ANNAPOLIS – Two states, two parents, one child and several conflicting court orders have created confusion for nearly a year about whether Maryland or Tennessee has jurisdiction in a custody battle – but it shouldn’t have.
A standardized jurisdiction law at least 17 years old was supposed to clear up such issues, but it turns out that each state is putting its own spin on the rules.
“This case demonstrates that . . . those varying determinations obscure the uniformity that the act was intended to create,” said Steven Gonzales, attorney for Kathie Gruber, the Maryland party to the custody dispute.

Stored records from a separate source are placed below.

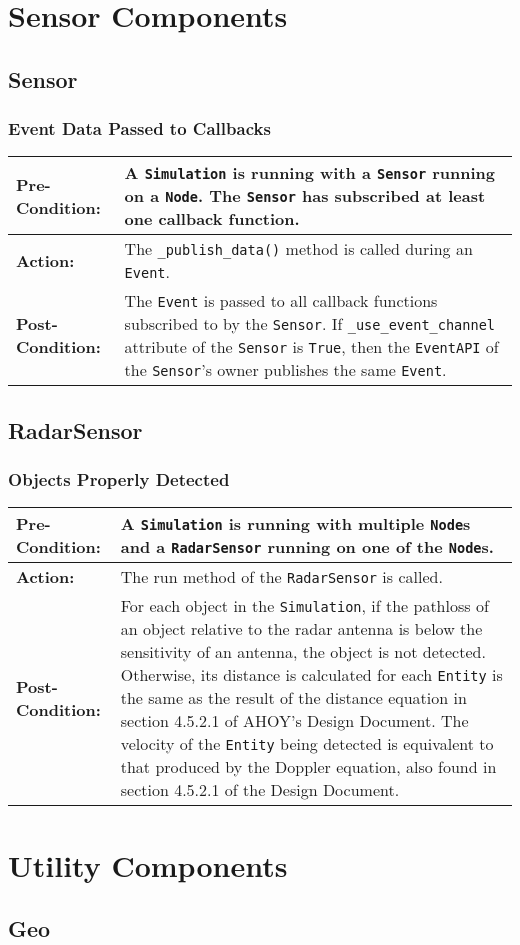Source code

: \documentclass[titlepage]{article}
\newcommand{\testcase}[3]{
    \begin{center}
    \begin{tabular}{| l | p{0.7\textwidth}|}
        \hline
        \rowcolor[gray]{0.8}\textbf{Pre-Condition:} & #1 \\ \hline
        \textbf{Action:} & #2 \\ \hline
        \rowcolor[gray]{0.8}\textbf{Post-Condition:} & #3 \\ \hline
    \end{tabular}
    \end{center}
}
\begin{document}
\section{Sensor Components}
\subsection{Sensor}
\subsubsection{Event Data Passed to Callbacks}
\testcase{A \texttt{Simulation} is running with a \texttt{Sensor} running on a \texttt{Node}. The \texttt{Sensor} has subscribed at least one callback function.}{The \texttt{\_publish\_data()} method is called during an \texttt{Event}.}{The \texttt{Event} is passed to all callback functions subscribed to by the \texttt{Sensor}. If \texttt{\_use\_event\_channel} attribute of the \texttt{Sensor} is \texttt{True}, then the \texttt{EventAPI} of the \texttt{Sensor}'s owner publishes the same \texttt{Event}.}

\subsection{RadarSensor}
\subsubsection{Objects Properly Detected}
\testcase{A \texttt{Simulation} is running with multiple \texttt{Node}s and a \texttt{RadarSensor} running on one of the \texttt{Node}s.}{The run method of the \texttt{RadarSensor} is called.}{For each object in the \texttt{Simulation}, if the pathloss of an object relative to the radar antenna is below the sensitivity of an antenna, the object is not detected.  Otherwise, its distance is calculated for each \texttt{Entity} is the same as the result of the distance equation in section 4.5.2.1 of AHOY's Design Document. The velocity of the \texttt{Entity} being detected is equivalent to that produced by the Doppler equation, also found in section 4.5.2.1 of the Design Document.}

\section{Utility Components}
\subsection{Geo}
\end{document}
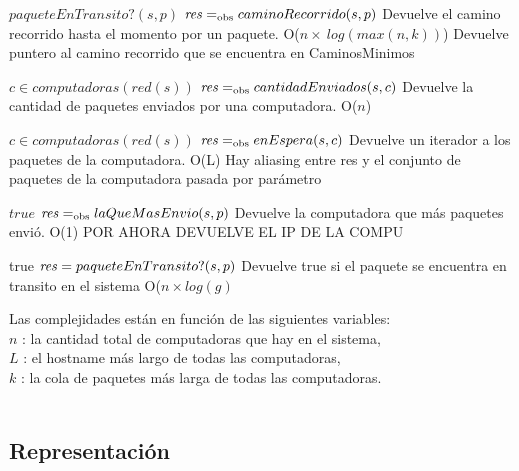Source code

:  {$paqueteEnTransito?(s,p)$}
 {$\text{\textit{res}} =_{\mathrm{obs}} caminoRecorrido(s,p)$}
 {Devuelve el camino recorrido hasta el momento por un paquete.}
 {O($n \times\  log(max(n,k))$)}
 {Devuelve puntero al camino recorrido que se encuentra en CaminosMinimos}

 {$c \in computadoras(red(s))$}
 {$\text{\textit{res}} =_{\mathrm{obs}} cantidadEnviados(s,c)$}
 {Devuelve la cantidad de paquetes enviados por una computadora.}
 {O($n$)} %
{}

 
 {$c \in computadoras(red(s))$}
 {$\text{\textit{res}} =_{\mathrm{obs}} enEspera(s,c)$}
 {Devuelve un iterador a los paquetes de la computadora.}
 {O(L)}
 {Hay aliasing entre res y el conjunto de paquetes de la computadora pasada por parámetro}

 
 {$true$}
 {$\text{\textit{res}} =_{\mathrm{obs}} laQueMasEnvio(s,p)$}
 {Devuelve la computadora que más paquetes envió.}
 {O(1)}
 {POR AHORA DEVUELVE EL IP DE LA COMPU}
 

 
{true}
{$\text{\textit{res}} = paqueteEnTransito?(s,p)$}
{Devuelve true si el paquete se encuentra en transito en el sistema}
{O($n \times log(g)$}
 {}

 
Las complejidades están en función de las siguientes variables:\\
$n$ : la cantidad total de computadoras que hay en el sistema, \\
$L$ : el hostname más largo de todas las computadoras, \\
$k$ : la cola de paquetes más larga de todas las computadoras. 
\\ \\



\subsection{Representación}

The Uniform Child Custody Jurisdiction Act seeks to avoid turf wars in family battles by giving states with “home state jurisdiction” priority to hear the case. It defines a child’s home state as the one where the child has lived with a parent for six consecutive months.
The problem in this case, David Gruber argued, is his wife Kathie intentionally deceived him in order to establish residency in Maryland.
On Wednesday, the Maryland Court of Special Appeals sent the case back to the Anne Arundel County Circuit Court to reconsider David Gruber’s argument.
If the circuit court finds Kathie Gruber used deception to obtain Maryland jurisdiction, then it must decide if the child’s interest would be better served if the case were kept here.
David Gruber testified his wife left Tennessee with their then-10-month- old daughter in March 2000 and held out the possibility of reconciling their marriage until September 2000.
During this time, according to David Gruber’s testimony, Kathie Gruber dissuaded him from filing for custody in Tennessee, threatening that if he did, reconciliation would be out of the question.
On Sept. 26, 2000, five days after the six-month anniversary of their daughter’s arrival in Maryland, Kathie Gruber e-mailed her husband to tell him their relationship was over. On Oct. 11, 2000, she filed for a divorce and custody of their daughter.
David Gruber then filed a divorce and custody complaint in Tennessee, resulting in the two states claiming jurisdiction.
Since Tennessee awarded temporary custody to David Gruber and Maryland awarded temporary custody to Kathie Gruber, “whoever wins the jurisdictional battle, wins the custody battle – at least at this point,” said Bill Ferris, David Gruber’s attorney.
The Maryland Court of Special Appeals also considered David Gruber’s argument that his daughter’s six-month stay in Maryland was a “temporary absence” from her home state of Tennessee until June 2000, which is when he realized his wife’s move might be permanent.
David Gruber argued Tennessee was still the child’s home state when he filed for custody in Tennessee Oct. 18, 2000.
But, the court rejected his argument, saying there wasn’t evidence to prove Kathie Gruber’s move was temporary.
The uniform custody law doesn’t define “temporary absence,” leaving each state to determine a meaning for itself.
While the Anne Arundel County Circuit Court re-examines this case, a similar one remains pending in Tennessee.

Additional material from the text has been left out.